DATASET ENTRIES section start

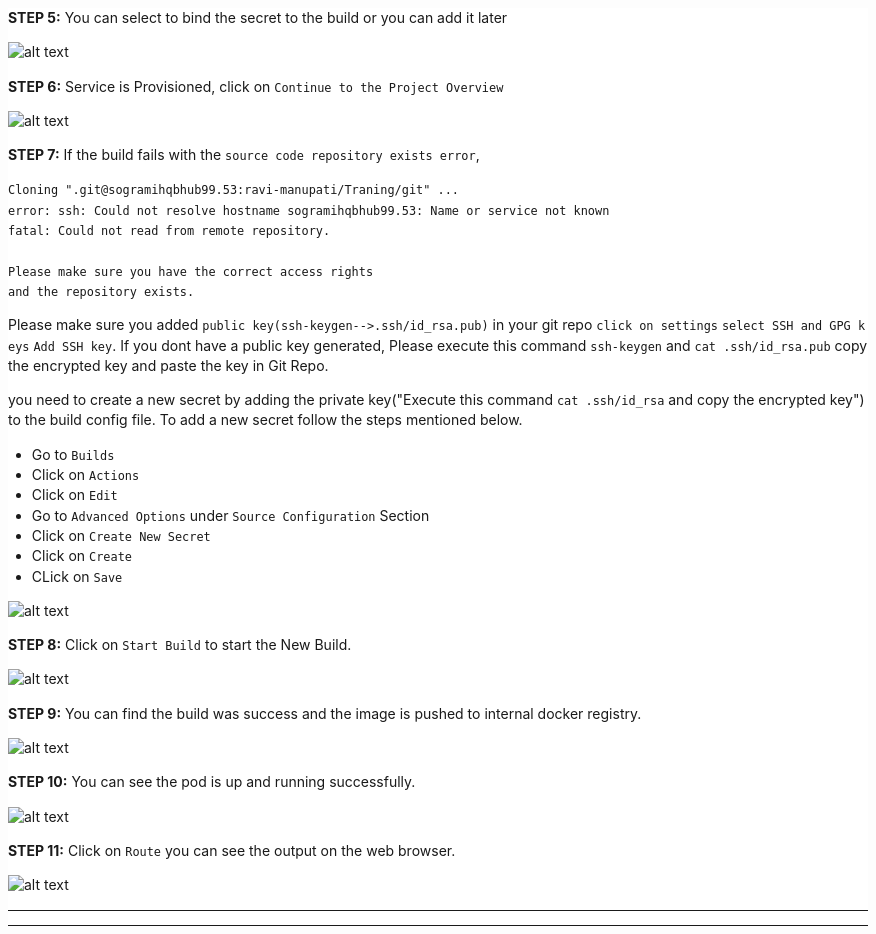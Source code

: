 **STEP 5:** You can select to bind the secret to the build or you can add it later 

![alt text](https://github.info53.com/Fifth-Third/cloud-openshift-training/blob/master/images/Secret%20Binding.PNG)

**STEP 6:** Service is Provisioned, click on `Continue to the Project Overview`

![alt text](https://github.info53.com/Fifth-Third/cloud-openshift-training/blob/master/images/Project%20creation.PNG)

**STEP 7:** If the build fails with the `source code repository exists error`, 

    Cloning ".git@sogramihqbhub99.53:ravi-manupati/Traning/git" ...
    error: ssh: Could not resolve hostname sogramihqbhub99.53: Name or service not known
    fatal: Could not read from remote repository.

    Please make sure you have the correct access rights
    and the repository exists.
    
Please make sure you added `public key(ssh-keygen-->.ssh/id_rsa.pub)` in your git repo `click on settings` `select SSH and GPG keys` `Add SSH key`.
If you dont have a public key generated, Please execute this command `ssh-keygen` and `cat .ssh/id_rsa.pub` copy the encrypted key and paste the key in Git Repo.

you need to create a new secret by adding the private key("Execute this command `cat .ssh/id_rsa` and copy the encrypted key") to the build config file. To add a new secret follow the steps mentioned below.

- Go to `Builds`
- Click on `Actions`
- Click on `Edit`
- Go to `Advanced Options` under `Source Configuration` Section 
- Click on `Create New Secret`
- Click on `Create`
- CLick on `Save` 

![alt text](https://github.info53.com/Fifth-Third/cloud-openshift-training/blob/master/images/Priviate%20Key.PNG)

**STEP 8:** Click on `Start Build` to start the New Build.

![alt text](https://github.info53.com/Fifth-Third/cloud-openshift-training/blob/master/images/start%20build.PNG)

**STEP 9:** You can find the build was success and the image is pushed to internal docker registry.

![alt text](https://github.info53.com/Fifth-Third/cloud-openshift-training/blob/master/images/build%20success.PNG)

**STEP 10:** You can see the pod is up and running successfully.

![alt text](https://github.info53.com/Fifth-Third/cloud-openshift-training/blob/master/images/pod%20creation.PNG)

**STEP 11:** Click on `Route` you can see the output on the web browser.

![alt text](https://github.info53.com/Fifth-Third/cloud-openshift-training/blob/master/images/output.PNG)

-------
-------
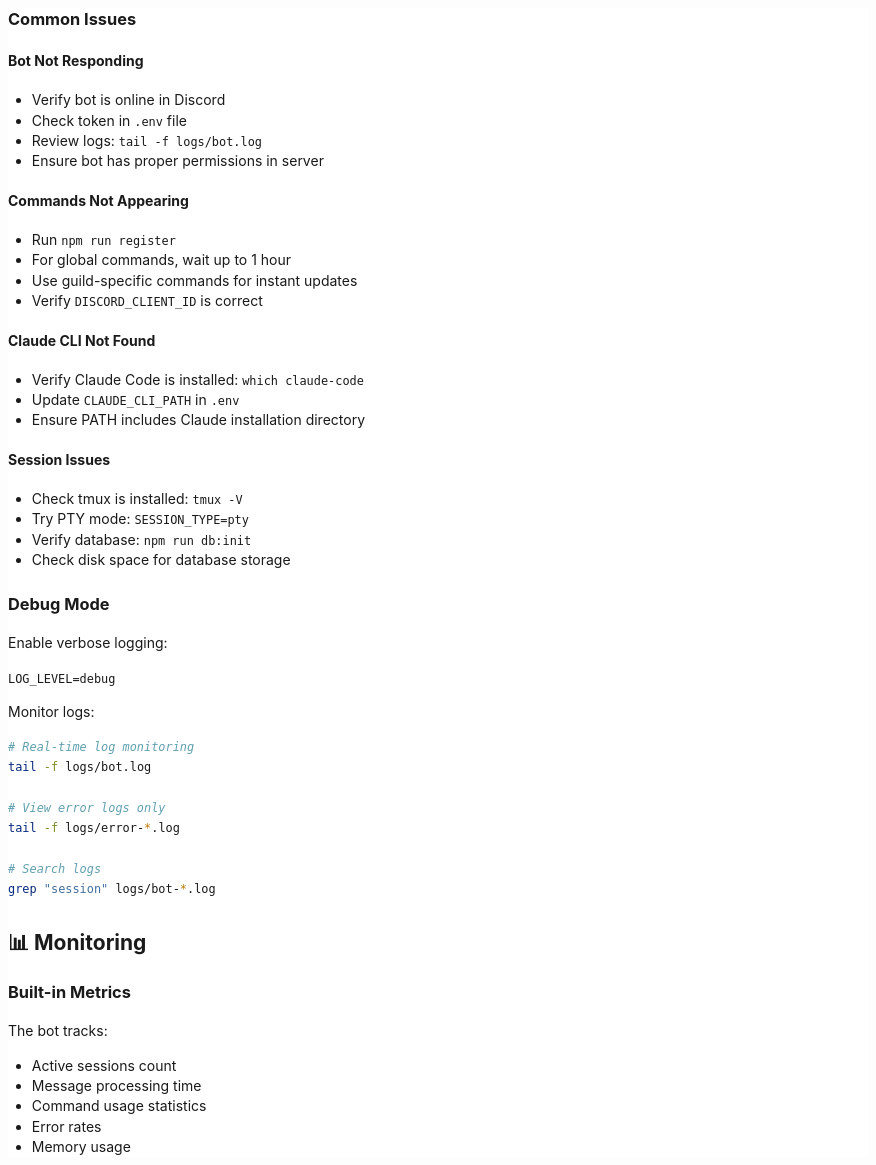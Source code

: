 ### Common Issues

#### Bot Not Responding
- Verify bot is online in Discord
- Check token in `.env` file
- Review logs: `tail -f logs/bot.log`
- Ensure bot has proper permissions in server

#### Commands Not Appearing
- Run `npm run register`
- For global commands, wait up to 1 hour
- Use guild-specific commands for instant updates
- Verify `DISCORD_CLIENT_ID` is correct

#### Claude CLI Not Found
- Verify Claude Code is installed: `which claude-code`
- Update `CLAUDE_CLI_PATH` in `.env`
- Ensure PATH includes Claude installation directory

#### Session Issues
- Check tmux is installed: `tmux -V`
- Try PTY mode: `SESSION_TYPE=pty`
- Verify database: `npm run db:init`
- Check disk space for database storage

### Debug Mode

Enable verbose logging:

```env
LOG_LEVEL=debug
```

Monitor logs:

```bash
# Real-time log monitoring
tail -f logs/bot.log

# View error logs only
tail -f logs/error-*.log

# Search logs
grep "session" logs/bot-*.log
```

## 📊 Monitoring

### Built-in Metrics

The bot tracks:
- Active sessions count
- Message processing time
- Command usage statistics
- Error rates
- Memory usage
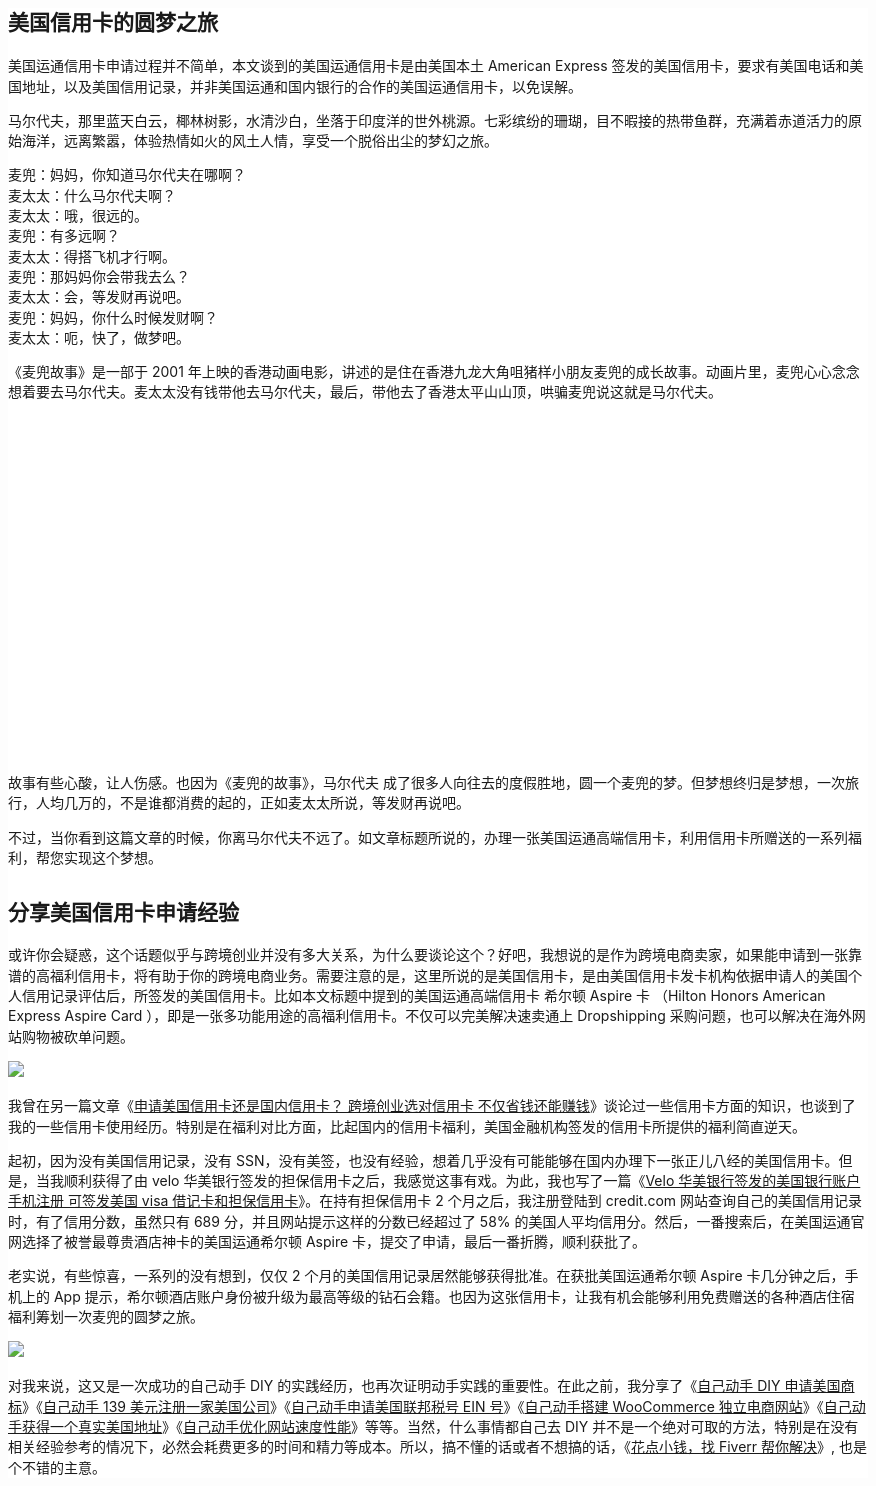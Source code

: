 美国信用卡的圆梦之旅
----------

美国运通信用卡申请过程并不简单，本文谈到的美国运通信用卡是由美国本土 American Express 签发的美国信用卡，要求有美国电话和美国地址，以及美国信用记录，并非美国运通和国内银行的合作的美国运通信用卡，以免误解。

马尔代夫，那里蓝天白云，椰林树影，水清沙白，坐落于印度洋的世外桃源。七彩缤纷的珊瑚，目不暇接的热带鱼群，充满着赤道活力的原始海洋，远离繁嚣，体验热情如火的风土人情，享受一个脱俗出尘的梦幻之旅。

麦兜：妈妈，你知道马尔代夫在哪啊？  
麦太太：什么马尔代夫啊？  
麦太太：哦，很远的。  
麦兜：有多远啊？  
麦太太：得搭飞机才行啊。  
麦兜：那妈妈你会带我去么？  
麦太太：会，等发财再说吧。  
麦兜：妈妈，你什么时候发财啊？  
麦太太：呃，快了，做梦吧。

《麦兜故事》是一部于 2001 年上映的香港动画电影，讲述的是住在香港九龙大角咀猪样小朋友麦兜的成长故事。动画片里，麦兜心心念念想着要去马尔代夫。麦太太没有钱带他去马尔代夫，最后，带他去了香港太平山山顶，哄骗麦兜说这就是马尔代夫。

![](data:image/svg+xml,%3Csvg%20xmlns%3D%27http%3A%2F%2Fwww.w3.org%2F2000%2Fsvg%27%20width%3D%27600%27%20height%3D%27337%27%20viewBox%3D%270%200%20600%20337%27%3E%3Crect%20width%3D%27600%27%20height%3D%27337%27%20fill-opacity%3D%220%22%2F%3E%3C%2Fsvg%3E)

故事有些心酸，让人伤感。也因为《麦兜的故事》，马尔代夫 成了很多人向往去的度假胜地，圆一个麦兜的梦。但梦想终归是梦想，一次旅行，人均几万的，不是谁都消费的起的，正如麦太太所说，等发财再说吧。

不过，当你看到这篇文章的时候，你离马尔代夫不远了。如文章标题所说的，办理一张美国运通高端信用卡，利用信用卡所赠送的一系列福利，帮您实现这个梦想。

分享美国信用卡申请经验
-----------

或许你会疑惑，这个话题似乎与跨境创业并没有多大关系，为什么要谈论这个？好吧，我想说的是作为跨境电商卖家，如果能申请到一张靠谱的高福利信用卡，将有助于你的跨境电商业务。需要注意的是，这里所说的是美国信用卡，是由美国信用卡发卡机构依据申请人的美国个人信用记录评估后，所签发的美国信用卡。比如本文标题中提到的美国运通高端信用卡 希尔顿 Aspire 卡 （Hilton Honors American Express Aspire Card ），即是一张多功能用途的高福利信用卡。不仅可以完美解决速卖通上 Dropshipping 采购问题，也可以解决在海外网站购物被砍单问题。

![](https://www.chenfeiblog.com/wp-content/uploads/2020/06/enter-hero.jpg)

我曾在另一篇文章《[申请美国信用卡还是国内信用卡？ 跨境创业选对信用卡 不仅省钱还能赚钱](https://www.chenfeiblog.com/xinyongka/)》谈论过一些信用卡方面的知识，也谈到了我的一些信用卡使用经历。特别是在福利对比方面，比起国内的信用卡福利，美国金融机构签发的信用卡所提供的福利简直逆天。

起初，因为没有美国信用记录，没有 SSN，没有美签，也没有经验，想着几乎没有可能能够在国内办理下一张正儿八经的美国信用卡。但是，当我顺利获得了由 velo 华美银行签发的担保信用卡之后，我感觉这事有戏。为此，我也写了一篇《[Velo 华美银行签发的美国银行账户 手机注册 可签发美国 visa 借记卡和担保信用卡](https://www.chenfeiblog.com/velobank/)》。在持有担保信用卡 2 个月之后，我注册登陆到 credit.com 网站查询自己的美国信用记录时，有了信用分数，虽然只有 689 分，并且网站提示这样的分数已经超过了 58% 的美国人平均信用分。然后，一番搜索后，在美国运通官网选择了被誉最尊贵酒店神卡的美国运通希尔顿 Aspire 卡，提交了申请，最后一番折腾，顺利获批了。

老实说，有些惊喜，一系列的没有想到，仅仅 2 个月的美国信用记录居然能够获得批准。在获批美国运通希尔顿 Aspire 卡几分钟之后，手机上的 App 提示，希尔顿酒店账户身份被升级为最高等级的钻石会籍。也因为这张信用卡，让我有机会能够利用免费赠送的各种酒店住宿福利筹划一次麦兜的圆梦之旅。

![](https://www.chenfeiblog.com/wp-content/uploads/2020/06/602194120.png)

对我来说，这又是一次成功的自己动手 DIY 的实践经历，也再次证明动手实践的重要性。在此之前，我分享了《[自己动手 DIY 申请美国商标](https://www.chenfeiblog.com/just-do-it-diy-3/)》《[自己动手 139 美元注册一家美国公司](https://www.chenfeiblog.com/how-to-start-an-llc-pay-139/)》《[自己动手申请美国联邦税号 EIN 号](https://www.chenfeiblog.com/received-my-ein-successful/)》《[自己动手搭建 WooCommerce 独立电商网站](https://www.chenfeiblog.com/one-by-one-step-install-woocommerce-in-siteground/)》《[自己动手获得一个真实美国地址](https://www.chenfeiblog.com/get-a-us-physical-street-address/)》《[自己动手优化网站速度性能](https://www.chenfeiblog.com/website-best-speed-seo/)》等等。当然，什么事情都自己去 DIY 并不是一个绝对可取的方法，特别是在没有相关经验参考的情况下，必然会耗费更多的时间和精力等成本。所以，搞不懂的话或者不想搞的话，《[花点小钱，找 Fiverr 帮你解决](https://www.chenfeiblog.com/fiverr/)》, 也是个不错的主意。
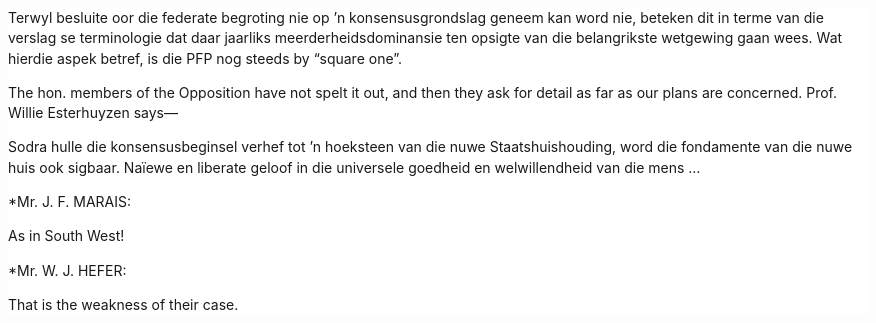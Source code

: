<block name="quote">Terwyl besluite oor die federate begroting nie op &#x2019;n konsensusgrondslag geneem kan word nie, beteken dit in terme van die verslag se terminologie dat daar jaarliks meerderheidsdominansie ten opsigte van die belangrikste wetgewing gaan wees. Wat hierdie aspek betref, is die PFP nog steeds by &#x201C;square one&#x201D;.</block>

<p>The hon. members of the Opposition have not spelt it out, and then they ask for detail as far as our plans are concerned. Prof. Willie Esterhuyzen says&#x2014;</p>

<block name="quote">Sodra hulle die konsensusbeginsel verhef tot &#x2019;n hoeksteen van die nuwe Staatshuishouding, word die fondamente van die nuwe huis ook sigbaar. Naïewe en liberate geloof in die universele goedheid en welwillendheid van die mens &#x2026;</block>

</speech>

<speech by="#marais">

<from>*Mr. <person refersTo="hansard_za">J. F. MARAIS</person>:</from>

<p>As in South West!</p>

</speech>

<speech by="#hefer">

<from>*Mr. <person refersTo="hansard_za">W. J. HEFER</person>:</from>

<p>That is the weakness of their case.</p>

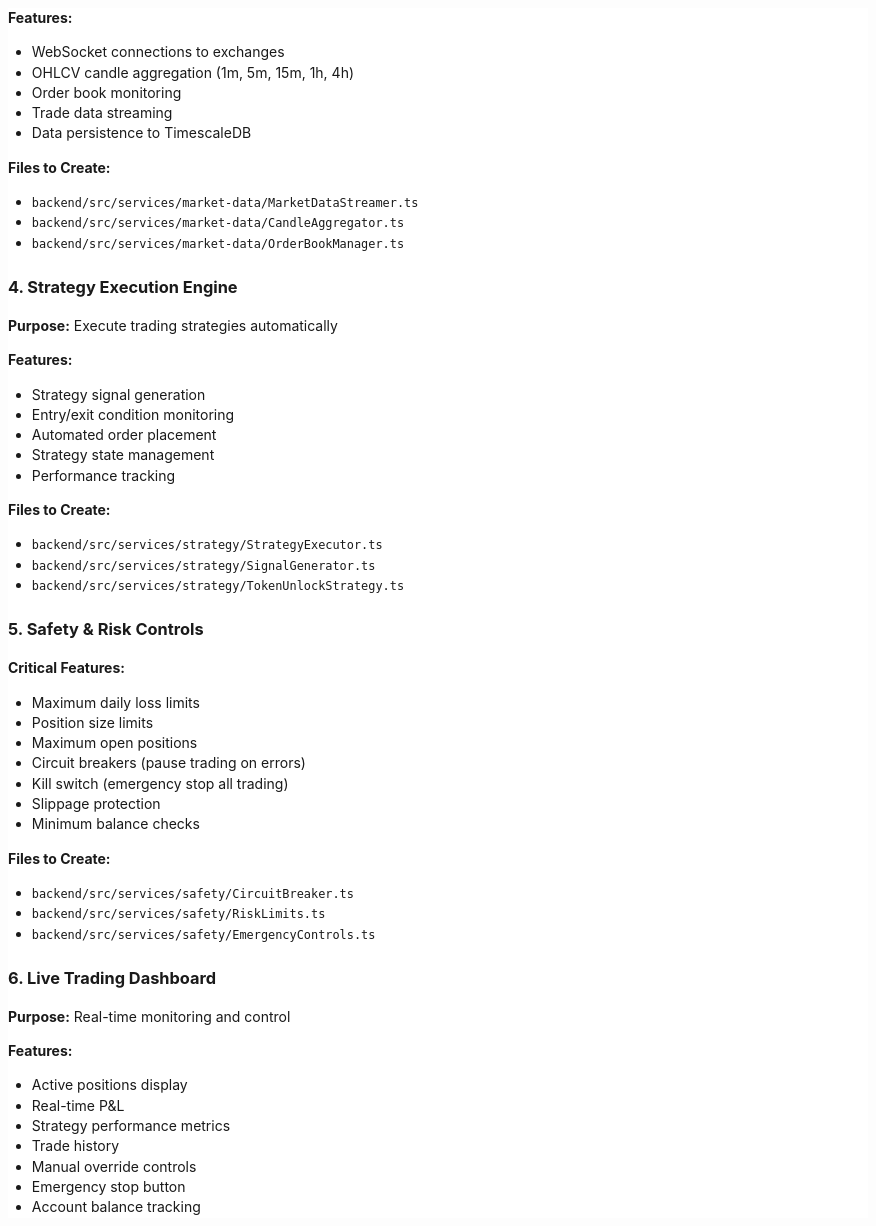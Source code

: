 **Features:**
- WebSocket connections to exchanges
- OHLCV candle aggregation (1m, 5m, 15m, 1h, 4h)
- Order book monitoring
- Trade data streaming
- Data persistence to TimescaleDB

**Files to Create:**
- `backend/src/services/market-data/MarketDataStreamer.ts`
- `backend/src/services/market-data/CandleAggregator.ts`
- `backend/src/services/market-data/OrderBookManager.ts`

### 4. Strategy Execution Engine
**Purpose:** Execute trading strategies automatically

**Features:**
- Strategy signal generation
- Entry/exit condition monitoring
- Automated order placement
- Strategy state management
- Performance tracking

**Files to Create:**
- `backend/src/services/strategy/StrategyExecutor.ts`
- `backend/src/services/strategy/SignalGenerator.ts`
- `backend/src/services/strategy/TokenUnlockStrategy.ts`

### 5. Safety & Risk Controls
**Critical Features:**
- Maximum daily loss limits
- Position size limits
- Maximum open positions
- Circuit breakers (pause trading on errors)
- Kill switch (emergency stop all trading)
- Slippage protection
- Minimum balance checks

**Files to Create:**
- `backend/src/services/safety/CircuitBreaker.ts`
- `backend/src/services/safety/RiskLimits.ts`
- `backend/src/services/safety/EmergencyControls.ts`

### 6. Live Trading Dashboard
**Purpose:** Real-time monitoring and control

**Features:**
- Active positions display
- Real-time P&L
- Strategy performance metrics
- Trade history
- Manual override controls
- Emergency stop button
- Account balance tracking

DATASET ENTRIES section end

**WHAT THE EXERCISE ASKS:** Wherever a line holds the word "make", copy that line out of the entries above.

**ANSWER AREA:**
    Please make sure you have the correct access rights
Please make sure you added `public key(ssh-keygen-->.ssh/id_rsa.pub)` in your git repo `click on settings` `select SSH and GPG keys` `Add SSH key`.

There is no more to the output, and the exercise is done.